There's no one surefire way to control weeds on every farm. Yet all farmers can follow a few basic tenets to help protect corn and soybean crops from yield-robbing weed pressure, according to Midwestern weed specialists.

Most weed control advice can be condensed into “know thy enemy, scout thy enemy, destroy thy enemy,” says Aaron Hager, University of Illinois Extension weed scientist. “There is no substitute for knowing what weeds you have, what size they are and which management practices work best to control them before yield loss occurs.”

Bob Hartzler, Iowa State University Extension weed management specialist, agrees that timely scouting is essential to preventing yield loss, particularly early in the season. An all-too-common mistake is to allow weeds to grow too large before attempting to control them, he says.

“Plan on controlling weeds early, in case things don't go as intended,” advises Hartzler. “Build in a safety net to account for possible delays.”

Early weed control is vital, but so are several other practices that could help manage weeds before they start to reduce yields.

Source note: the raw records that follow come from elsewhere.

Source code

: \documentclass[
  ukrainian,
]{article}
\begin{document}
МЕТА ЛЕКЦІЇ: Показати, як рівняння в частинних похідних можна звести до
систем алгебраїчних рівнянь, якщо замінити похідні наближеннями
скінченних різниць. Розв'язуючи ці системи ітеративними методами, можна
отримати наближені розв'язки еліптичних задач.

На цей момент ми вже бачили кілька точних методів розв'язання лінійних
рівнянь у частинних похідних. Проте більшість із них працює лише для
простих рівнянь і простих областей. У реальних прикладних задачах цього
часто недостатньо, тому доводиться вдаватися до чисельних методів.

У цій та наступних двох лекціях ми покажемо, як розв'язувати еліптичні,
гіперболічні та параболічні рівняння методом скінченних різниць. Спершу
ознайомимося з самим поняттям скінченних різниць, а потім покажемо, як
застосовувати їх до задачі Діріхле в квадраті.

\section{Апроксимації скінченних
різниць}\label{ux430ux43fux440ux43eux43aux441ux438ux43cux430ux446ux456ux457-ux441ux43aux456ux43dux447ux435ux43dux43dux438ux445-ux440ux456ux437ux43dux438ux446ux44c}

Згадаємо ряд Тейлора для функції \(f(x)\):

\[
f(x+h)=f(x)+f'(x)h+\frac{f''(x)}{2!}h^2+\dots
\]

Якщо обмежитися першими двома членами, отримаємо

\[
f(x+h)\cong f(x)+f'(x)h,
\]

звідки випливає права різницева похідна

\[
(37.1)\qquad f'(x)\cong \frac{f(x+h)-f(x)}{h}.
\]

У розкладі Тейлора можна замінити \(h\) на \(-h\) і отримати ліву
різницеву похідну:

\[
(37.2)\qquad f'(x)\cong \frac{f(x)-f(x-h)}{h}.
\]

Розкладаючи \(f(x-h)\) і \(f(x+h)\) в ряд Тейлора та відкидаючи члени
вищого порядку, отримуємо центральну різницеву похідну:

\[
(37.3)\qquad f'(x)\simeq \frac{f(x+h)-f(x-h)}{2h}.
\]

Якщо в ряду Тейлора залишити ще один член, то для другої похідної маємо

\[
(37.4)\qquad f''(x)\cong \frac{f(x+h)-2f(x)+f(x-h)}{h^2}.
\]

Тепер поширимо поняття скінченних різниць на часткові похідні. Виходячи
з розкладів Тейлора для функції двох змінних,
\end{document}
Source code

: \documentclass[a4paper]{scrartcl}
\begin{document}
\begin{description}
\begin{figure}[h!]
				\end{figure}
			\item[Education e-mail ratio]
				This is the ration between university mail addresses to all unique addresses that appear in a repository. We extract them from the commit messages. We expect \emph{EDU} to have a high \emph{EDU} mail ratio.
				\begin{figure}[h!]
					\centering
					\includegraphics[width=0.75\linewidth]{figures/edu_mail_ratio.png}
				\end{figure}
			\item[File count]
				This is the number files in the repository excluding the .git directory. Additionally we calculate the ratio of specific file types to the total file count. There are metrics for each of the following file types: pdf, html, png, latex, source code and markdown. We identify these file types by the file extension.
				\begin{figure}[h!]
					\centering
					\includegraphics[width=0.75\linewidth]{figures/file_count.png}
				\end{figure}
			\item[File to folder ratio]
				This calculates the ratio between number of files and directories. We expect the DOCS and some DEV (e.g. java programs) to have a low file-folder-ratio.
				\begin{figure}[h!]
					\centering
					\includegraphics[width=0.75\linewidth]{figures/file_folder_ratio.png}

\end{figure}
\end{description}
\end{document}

Here are 10 tips that Hager and Hartzler give on how to avoid yield loss from weed competition:

  1. Scout regularly

    “Number one, know what weeds are the biggest problem in each field,” says Hartzler, “then target those weeds for control.”

    Farmers should scout both before and after weed control efforts, advises Hager. “There's a long period between spray applications and harvest,” he explains. “Scouting after a weed control practice could help prevent many potential problems that might ultimately hurt yields.”

  2. Plan a strategy

    Farmers should be ready to modify their weed control system to account for problem weeds and fields. “Develop your management program based on scouting information,” advises Hartzler. “A total post program might be okay in a field with low weed pressure, but consider a pre-emergence herbicide followed by a postemergence application where you have moderate to high weed pressure.”

  3. Rotate your tools

    Farmers who rely on only one herbicide every year shouldn't expect it to remain effective indefinitely, says Hager. “Resistant biotypes are always a potential threat. If cultivation or some other non-chemical weed control tool fits into your program, use it.”

  4. Read the label

    All the information you need to know about how to use herbicides is contained on product labels, says Hager. Many mistakes can be avoided by checking the label to determine proper tankmixes, rates, timing and restrictions. The label also provides information on safe handling procedures and the potential for crop injury, environmental problems and drift, he adds.

  5. Establish a clean seedbed

    “Try to give the crop an even start with the weeds,” says Hartzler. “Conclude your final seedbed preparations as close to planting as possible. In no-till, use a burndown fairly close to planting or use an early preplant herbicide to suppress weeds.”

  6. Plant accurately

    Your planter should be calibrated to provide uniform planting depth and even seed spacing, which ensure a uniform stand, says Hartzler. He adds that crops that develop a uniform canopy early will compete better with weeds, and proper planting depth will reduce the potential for crop injury with many pre-emergence herbicides.

  7. Be timely

    “Soybeans can usually coexist with weeds without yield loss about four to five weeks, compared to three weeks or so for corn,” says Hager. “Farmers should strive to stop weeds before they reach 2-4 in. tall in corn and 4-6 in. tall in soybeans.”

  8. Avoid injury

    Crop injury often results when fields are sprayed too soon after a light frost or cold, wet conditions, says Hager. He advises waiting for corn and soybean plants to recover from environmental stress before spraying. He also cautions that spraying when the crop is stressed by drought or summer heat can also lead to crop injury.

  9. Avoid drift/contamination

    “If you are questioning whether it's too windy to spray, it probably is,” says Hager. “Be cautious when you decide to spray on windy days, and be cognizant of what's around. Also, follow good cleaning procedures between sprays.”

  10. Take good notes/records

    If you see a nonperformance issue, document it immediately and map the place where it occurred, advises Hager. He adds that keeping good records of weed problems in each field will pay off when deciding what changes to make next year. Also, if you see a new weed species or an odd-looking weed, find a reliable expert to help identify it.